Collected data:
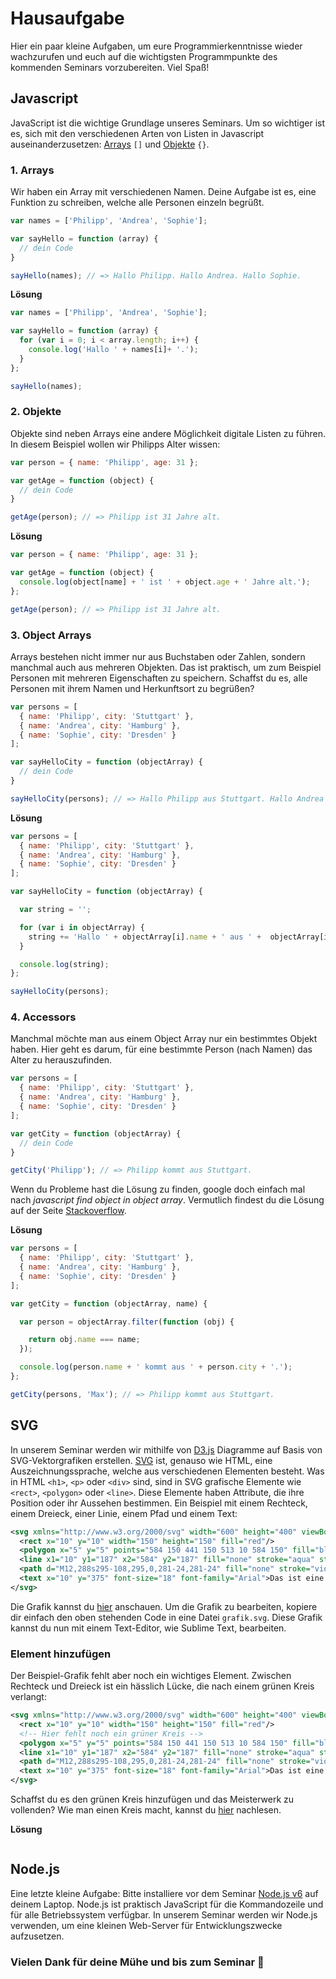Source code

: # Hausaufgabe

Hier ein paar kleine Aufgaben, um eure Programmierkenntnisse wieder wachzurufen und euch auf die wichtigsten Programmpunkte des kommenden Seminars vorzubereiten. Viel Spaß!

## Javascript

JavaScript ist die wichtige Grundlage unseres Seminars. Um so wichtiger ist es, sich mit den verschiedenen Arten von Listen in Javascript auseinanderzusetzen: [Arrays](https://developer.mozilla.org/de/docs/Web/JavaScript/Reference/Global_Objects/Array) `[]` und [Objekte](https://developer.mozilla.org/de/docs/Web/JavaScript/Reference/Global_Objects/Object) `{}`. 

### 1. Arrays

Wir haben ein Array mit verschiedenen Namen. Deine Aufgabe ist es, eine Funktion zu schreiben, welche alle Personen einzeln begrüßt.

```javascript
var names = ['Philipp', 'Andrea', 'Sophie'];

var sayHello = function (array) {
  // dein Code
}

sayHello(names); // => Hallo Philipp. Hallo Andrea. Hallo Sophie.
```

**Lösung**

```javascript
var names = ['Philipp', 'Andrea', 'Sophie'];

var sayHello = function (array) {
  for (var i = 0; i < array.length; i++) {
    console.log('Hallo ' + names[i]+ '.');
  }
};

sayHello(names);
```

### 2. Objekte

Objekte sind neben Arrays eine andere Möglichkeit digitale Listen zu führen. In diesem Beispiel wollen wir Philipps Alter wissen:

```javascript
var person = { name: 'Philipp', age: 31 };

var getAge = function (object) {
  // dein Code
}

getAge(person); // => Philipp ist 31 Jahre alt.
```


**Lösung**

```javascript
var person = { name: 'Philipp', age: 31 };

var getAge = function (object) {
  console.log(object[name] + ' ist ' + object.age + ' Jahre alt.');
};

getAge(person); // => Philipp ist 31 Jahre alt.
```

### 3. Object Arrays

Arrays bestehen nicht immer nur aus Buchstaben oder Zahlen, sondern manchmal auch aus mehreren Objekten. Das ist praktisch, um zum Beispiel Personen mit mehreren Eigenschaften zu speichern. Schaffst du es, alle Personen mit ihrem Namen und Herkunftsort zu begrüßen?

```javascript
var persons = [
  { name: 'Philipp', city: 'Stuttgart' },
  { name: 'Andrea', city: 'Hamburg' },
  { name: 'Sophie', city: 'Dresden' }
];

var sayHelloCity = function (objectArray) {
  // dein Code
}

sayHelloCity(persons); // => Hallo Philipp aus Stuttgart. Hallo Andrea aus Hamburg. Hallo Sophie aus Dresden.
```

**Lösung**

```javascript
var persons = [
  { name: 'Philipp', city: 'Stuttgart' },
  { name: 'Andrea', city: 'Hamburg' },
  { name: 'Sophie', city: 'Dresden' }
];

var sayHelloCity = function (objectArray) {

  var string = '';

  for (var i in objectArray) {
    string += 'Hallo ' + objectArray[i].name + ' aus ' +  objectArray[i].city + '. ';
  }

  console.log(string);
};

sayHelloCity(persons);
```

### 4. Accessors

Manchmal möchte man aus einem Object Array nur ein bestimmtes Objekt haben. Hier geht es darum, für eine bestimmte Person (nach Namen) das Alter zu herauszufinden. 

```javascript
var persons = [
  { name: 'Philipp', city: 'Stuttgart' },
  { name: 'Andrea', city: 'Hamburg' },
  { name: 'Sophie', city: 'Dresden' }
];

var getCity = function (objectArray) {
  // dein Code
}

getCity('Philipp'); // => Philipp kommt aus Stuttgart.
```

Wenn du Probleme hast die Lösung zu finden, google doch einfach mal nach _javascript find object in object array_. Vermutlich findest du die Lösung auf der Seite [Stackoverflow](https://stackoverflow.com/questions/13964155/get-javascript-object-from-array-of-objects-by-value-or-property).

**Lösung**

```javascript
var persons = [
  { name: 'Philipp', city: 'Stuttgart' },
  { name: 'Andrea', city: 'Hamburg' },
  { name: 'Sophie', city: 'Dresden' }
];

var getCity = function (objectArray, name) {

  var person = objectArray.filter(function (obj) {

    return obj.name === name;
  });

  console.log(person.name + ' kommt aus ' + person.city + '.');
};

getCity(persons, 'Max'); // => Philipp kommt aus Stuttgart.
```

## SVG

In unserem Seminar werden wir mithilfe von [D3.js](https://d3js.org/) Diagramme auf Basis von SVG-Vektorgrafiken erstellen. [SVG](https://developer.mozilla.org/de/docs/Web/SVG) ist, genauso wie HTML, eine Auszeichnungssprache, welche aus verschiedenen Elementen besteht. Was in HTML `<h1>`, `<p>` oder `<div>` sind, sind in SVG grafische Elemente wie `<rect>`, `<polygon>` oder `<line>`. Diese Elemente haben Attribute, die ihre Position oder ihr Aussehen bestimmen. Ein Beispiel mit einem Rechteck, einem Dreieck, einer Linie, einem Pfad und einem Text:

```svg
<svg xmlns="http://www.w3.org/2000/svg" width="600" height="400" viewBox="0 0 600 400">
  <rect x="10" y="10" width="150" height="150" fill="red"/>
  <polygon x="5" y="5" points="584 150 441 150 513 10 584 150" fill="blue"/>
  <line x1="10" y1="187" x2="584" y2="187" fill="none" stroke="aqua" stroke-miterlimit="10" stroke-width="5"/>
  <path d="M12,288s295-108,295,0,281-24,281-24" fill="none" stroke="violet" stroke-miterlimit="10" stroke-width="5"/>
  <text x="10" y="375" font-size="18" font-family="Arial">Das ist eine wunderschöne Grafik</text>
</svg>
```

Die Grafik kannst du [hier](https://github.com/stekhn/d3-workshop/blob/master/homework/example.svg) anschauen. Um die Grafik zu bearbeiten, kopiere dir einfach den oben stehenden Code in eine Datei `grafik.svg`. Diese Grafik kannst du nun mit einem Text-Editor, wie Sublime Text, bearbeiten.

### Element hinzufügen

Der Beispiel-Grafik fehlt aber noch ein wichtiges Element. Zwischen Rechteck und Dreieck ist ein hässlich Lücke, die nach einem grünen Kreis verlangt:

```svg
<svg xmlns="http://www.w3.org/2000/svg" width="600" height="400" viewBox="0 0 600 400">
  <rect x="10" y="10" width="150" height="150" fill="red"/>
  <!-- Hier fehlt noch ein grüner Kreis -->
  <polygon x="5" y="5" points="584 150 441 150 513 10 584 150" fill="blue"/>
  <line x1="10" y1="187" x2="584" y2="187" fill="none" stroke="aqua" stroke-miterlimit="10" stroke-width="5"/>
  <path d="M12,288s295-108,295,0,281-24,281-24" fill="none" stroke="violet" stroke-miterlimit="10" stroke-width="5"/>
  <text x="10" y="375" font-size="18" font-family="Arial">Das ist eine wunderschöne Grafik</text>
</svg>
```

Schaffst du es den grünen Kreis hinzufügen und das Meisterwerk zu vollenden? Wie man einen Kreis macht, kannst du [hier](https://developer.mozilla.org/de/docs/Web/SVG/Element/circle) nachlesen.

**Lösung**

```javascript
```

## Node.js

Eine letzte kleine Aufgabe: Bitte installiere vor dem Seminar [Node.js v6](https://nodejs.org/en/) auf deinem Laptop. Node.js ist praktisch JavaScript für die Kommandozeile und für alle Betriebssystem verfügbar. In unserem Seminar werden wir Node.js verwenden, um eine kleinen Web-Server für Entwicklungszwecke aufzusetzen. 

### Vielen Dank für deine Mühe und bis zum Seminar 🍻
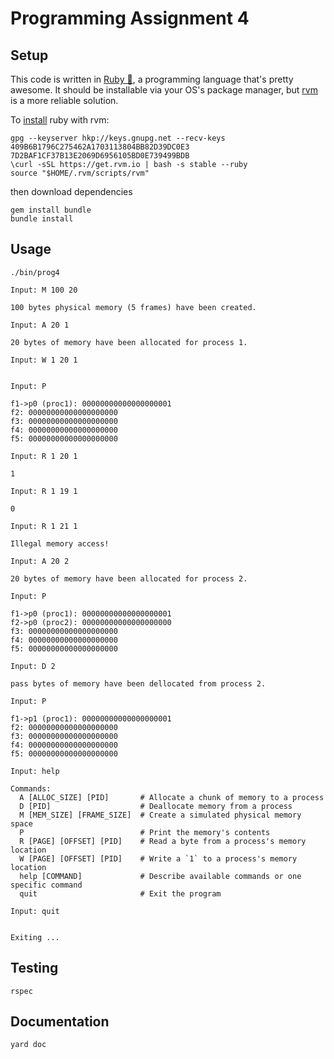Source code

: # Programming Assignment 4

## Setup

This code is written in [Ruby 💎](https://www.ruby-lang.org/en/), a programming
language that's pretty awesome. It should be installable via your OS's package
manager, but [rvm](https://rvm.io/) is a more reliable solution.

To [install](https://rvm.io/rvm/install) ruby with rvm:

```
gpg --keyserver hkp://keys.gnupg.net --recv-keys 409B6B1796C275462A1703113804BB82D39DC0E3 7D2BAF1CF37B13E2069D6956105BD0E739499BDB
\curl -sSL https://get.rvm.io | bash -s stable --ruby
source "$HOME/.rvm/scripts/rvm"
```

then download dependencies

```
gem install bundle
bundle install
```

## Usage

```
./bin/prog4

Input: M 100 20

100 bytes physical memory (5 frames) have been created.

Input: A 20 1

20 bytes of memory have been allocated for process 1.

Input: W 1 20 1


Input: P

f1->p0 (proc1): 00000000000000000001
f2: 00000000000000000000
f3: 00000000000000000000
f4: 00000000000000000000
f5: 00000000000000000000

Input: R 1 20 1

1

Input: R 1 19 1

0

Input: R 1 21 1

Illegal memory access!

Input: A 20 2

20 bytes of memory have been allocated for process 2.

Input: P

f1->p0 (proc1): 00000000000000000001
f2->p0 (proc2): 00000000000000000000
f3: 00000000000000000000
f4: 00000000000000000000
f5: 00000000000000000000

Input: D 2

pass bytes of memory have been dellocated from process 2.

Input: P

f1->p1 (proc1): 00000000000000000001
f2: 00000000000000000000
f3: 00000000000000000000
f4: 00000000000000000000
f5: 00000000000000000000

Input: help

Commands:
  A [ALLOC_SIZE] [PID]       # Allocate a chunk of memory to a process
  D [PID]                    # Deallocate memory from a process
  M [MEM_SIZE] [FRAME_SIZE]  # Create a simulated physical memory space
  P                          # Print the memory's contents
  R [PAGE] [OFFSET] [PID]    # Read a byte from a process's memory location
  W [PAGE] [OFFSET] [PID]    # Write a `1` to a process's memory location
  help [COMMAND]             # Describe available commands or one specific command
  quit                       # Exit the program

Input: quit


Exiting ...
```

## Testing

```
rspec
```

## Documentation

```
yard doc
```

- _Aim of the exercise_
Line count for "fehlt": count the lines in the records above that hold this word, and give only the number.

- _Written answer_
2